** Opening RECORDS SUPPLIED block **
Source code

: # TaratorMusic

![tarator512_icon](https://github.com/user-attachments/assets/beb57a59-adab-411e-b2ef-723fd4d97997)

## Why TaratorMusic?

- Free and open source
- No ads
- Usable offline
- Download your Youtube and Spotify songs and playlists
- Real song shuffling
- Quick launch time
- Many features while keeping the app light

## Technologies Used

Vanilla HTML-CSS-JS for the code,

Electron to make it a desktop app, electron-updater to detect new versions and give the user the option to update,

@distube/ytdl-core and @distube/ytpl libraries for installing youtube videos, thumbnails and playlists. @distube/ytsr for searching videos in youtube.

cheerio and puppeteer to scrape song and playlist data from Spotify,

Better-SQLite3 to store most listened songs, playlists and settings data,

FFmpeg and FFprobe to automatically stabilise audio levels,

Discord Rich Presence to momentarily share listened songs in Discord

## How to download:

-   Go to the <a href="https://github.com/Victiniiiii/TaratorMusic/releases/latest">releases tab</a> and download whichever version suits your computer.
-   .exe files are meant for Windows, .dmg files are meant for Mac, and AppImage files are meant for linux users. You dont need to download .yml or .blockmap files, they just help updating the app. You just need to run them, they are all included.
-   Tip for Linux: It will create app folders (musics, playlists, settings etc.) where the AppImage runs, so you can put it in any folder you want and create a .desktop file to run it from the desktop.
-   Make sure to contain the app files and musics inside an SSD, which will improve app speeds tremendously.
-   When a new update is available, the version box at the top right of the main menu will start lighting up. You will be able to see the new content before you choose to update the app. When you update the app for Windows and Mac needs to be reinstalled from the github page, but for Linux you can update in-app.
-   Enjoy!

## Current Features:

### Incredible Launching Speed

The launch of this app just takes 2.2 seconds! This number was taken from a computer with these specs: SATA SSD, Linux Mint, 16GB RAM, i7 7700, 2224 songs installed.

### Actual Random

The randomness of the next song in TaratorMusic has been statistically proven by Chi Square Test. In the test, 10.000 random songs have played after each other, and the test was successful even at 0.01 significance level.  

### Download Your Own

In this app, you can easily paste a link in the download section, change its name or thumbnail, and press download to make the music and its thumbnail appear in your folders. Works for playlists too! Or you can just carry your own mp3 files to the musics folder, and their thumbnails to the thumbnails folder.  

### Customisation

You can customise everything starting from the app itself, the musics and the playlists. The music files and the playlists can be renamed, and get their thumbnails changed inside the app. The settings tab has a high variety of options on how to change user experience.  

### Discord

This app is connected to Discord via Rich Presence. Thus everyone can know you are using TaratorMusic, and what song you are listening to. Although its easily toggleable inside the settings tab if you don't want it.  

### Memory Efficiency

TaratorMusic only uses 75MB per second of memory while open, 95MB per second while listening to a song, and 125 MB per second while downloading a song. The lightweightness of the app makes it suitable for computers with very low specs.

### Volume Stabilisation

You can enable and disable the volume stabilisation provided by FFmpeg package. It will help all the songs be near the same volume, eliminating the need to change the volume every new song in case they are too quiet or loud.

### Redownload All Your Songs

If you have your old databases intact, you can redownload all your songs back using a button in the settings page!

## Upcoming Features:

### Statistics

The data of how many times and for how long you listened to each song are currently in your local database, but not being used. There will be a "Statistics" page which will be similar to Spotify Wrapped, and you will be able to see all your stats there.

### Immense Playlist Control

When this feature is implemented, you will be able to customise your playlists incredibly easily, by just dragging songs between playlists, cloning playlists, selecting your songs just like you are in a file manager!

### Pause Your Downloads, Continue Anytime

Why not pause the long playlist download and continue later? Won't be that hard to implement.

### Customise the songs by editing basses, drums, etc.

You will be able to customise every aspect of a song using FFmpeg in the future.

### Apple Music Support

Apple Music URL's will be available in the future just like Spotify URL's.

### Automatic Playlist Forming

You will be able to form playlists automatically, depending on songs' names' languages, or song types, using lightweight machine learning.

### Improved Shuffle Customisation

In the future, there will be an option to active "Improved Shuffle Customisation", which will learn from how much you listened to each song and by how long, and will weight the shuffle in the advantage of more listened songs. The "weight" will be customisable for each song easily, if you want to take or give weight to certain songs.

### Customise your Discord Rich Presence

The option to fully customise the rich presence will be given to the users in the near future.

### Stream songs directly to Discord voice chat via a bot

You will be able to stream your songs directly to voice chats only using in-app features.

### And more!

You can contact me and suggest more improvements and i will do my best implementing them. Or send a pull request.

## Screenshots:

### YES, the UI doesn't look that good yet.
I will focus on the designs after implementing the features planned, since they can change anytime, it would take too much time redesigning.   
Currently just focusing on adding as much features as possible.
** Closing RECORDS SUPPLIED block **
- _TASK DETAILS_
Would you write out the full set of records above without alteration?

- _ANSWER_
Source code

: # TaratorMusic

![tarator512_icon](https://github.com/user-attachments/assets/beb57a59-adab-411e-b2ef-723fd4d97997)

## Why TaratorMusic?

- Free and open source
- No ads
- Usable offline
- Download your Youtube and Spotify songs and playlists
- Real song shuffling
- Quick launch time
- Many features while keeping the app light

## Technologies Used

Vanilla HTML-CSS-JS for the code,

Electron to make it a desktop app, electron-updater to detect new versions and give the user the option to update,

@distube/ytdl-core and @distube/ytpl libraries for installing youtube videos, thumbnails and playlists. @distube/ytsr for searching videos in youtube.

cheerio and puppeteer to scrape song and playlist data from Spotify,

Better-SQLite3 to store most listened songs, playlists and settings data,

FFmpeg and FFprobe to automatically stabilise audio levels,

Discord Rich Presence to momentarily share listened songs in Discord

## How to download:

-   Go to the <a href="https://github.com/Victiniiiii/TaratorMusic/releases/latest">releases tab</a> and download whichever version suits your computer.
-   .exe files are meant for Windows, .dmg files are meant for Mac, and AppImage files are meant for linux users. You dont need to download .yml or .blockmap files, they just help updating the app. You just need to run them, they are all included.
-   Tip for Linux: It will create app folders (musics, playlists, settings etc.) where the AppImage runs, so you can put it in any folder you want and create a .desktop file to run it from the desktop.
-   Make sure to contain the app files and musics inside an SSD, which will improve app speeds tremendously.
-   When a new update is available, the version box at the top right of the main menu will start lighting up. You will be able to see the new content before you choose to update the app. When you update the app for Windows and Mac needs to be reinstalled from the github page, but for Linux you can update in-app.
-   Enjoy!

## Current Features:

### Incredible Launching Speed

The launch of this app just takes 2.2 seconds! This number was taken from a computer with these specs: SATA SSD, Linux Mint, 16GB RAM, i7 7700, 2224 songs installed.

### Actual Random

The randomness of the next song in TaratorMusic has been statistically proven by Chi Square Test. In the test, 10.000 random songs have played after each other, and the test was successful even at 0.01 significance level.  

### Download Your Own

In this app, you can easily paste a link in the download section, change its name or thumbnail, and press download to make the music and its thumbnail appear in your folders. Works for playlists too! Or you can just carry your own mp3 files to the musics folder, and their thumbnails to the thumbnails folder.  

### Customisation

You can customise everything starting from the app itself, the musics and the playlists. The music files and the playlists can be renamed, and get their thumbnails changed inside the app. The settings tab has a high variety of options on how to change user experience.  

### Discord

This app is connected to Discord via Rich Presence. Thus everyone can know you are using TaratorMusic, and what song you are listening to. Although its easily toggleable inside the settings tab if you don't want it.  

### Memory Efficiency

TaratorMusic only uses 75MB per second of memory while open, 95MB per second while listening to a song, and 125 MB per second while downloading a song. The lightweightness of the app makes it suitable for computers with very low specs.

### Volume Stabilisation

You can enable and disable the volume stabilisation provided by FFmpeg package. It will help all the songs be near the same volume, eliminating the need to change the volume every new song in case they are too quiet or loud.

### Redownload All Your Songs

If you have your old databases intact, you can redownload all your songs back using a button in the settings page!

## Upcoming Features:

### Statistics

The data of how many times and for how long you listened to each song are currently in your local database, but not being used. There will be a "Statistics" page which will be similar to Spotify Wrapped, and you will be able to see all your stats there.

### Immense Playlist Control

When this feature is implemented, you will be able to customise your playlists incredibly easily, by just dragging songs between playlists, cloning playlists, selecting your songs just like you are in a file manager!

### Pause Your Downloads, Continue Anytime

Why not pause the long playlist download and continue later? Won't be that hard to implement.

### Customise the songs by editing basses, drums, etc.

You will be able to customise every aspect of a song using FFmpeg in the future.

### Apple Music Support

Apple Music URL's will be available in the future just like Spotify URL's.

### Automatic Playlist Forming

You will be able to form playlists automatically, depending on songs' names' languages, or song types, using lightweight machine learning.

### Improved Shuffle Customisation

In the future, there will be an option to active "Improved Shuffle Customisation", which will learn from how much you listened to each song and by how long, and will weight the shuffle in the advantage of more listened songs. The "weight" will be customisable for each song easily, if you want to take or give weight to certain songs.

### Customise your Discord Rich Presence

The option to fully customise the rich presence will be given to the users in the near future.

### Stream songs directly to Discord voice chat via a bot

You will be able to stream your songs directly to voice chats only using in-app features.

### And more!

You can contact me and suggest more improvements and i will do my best implementing them. Or send a pull request.

## Screenshots:

### YES, the UI doesn't look that good yet.
I will focus on the designs after implementing the features planned, since they can change anytime, it would take too much time redesigning.   
Currently just focusing on adding as much features as possible.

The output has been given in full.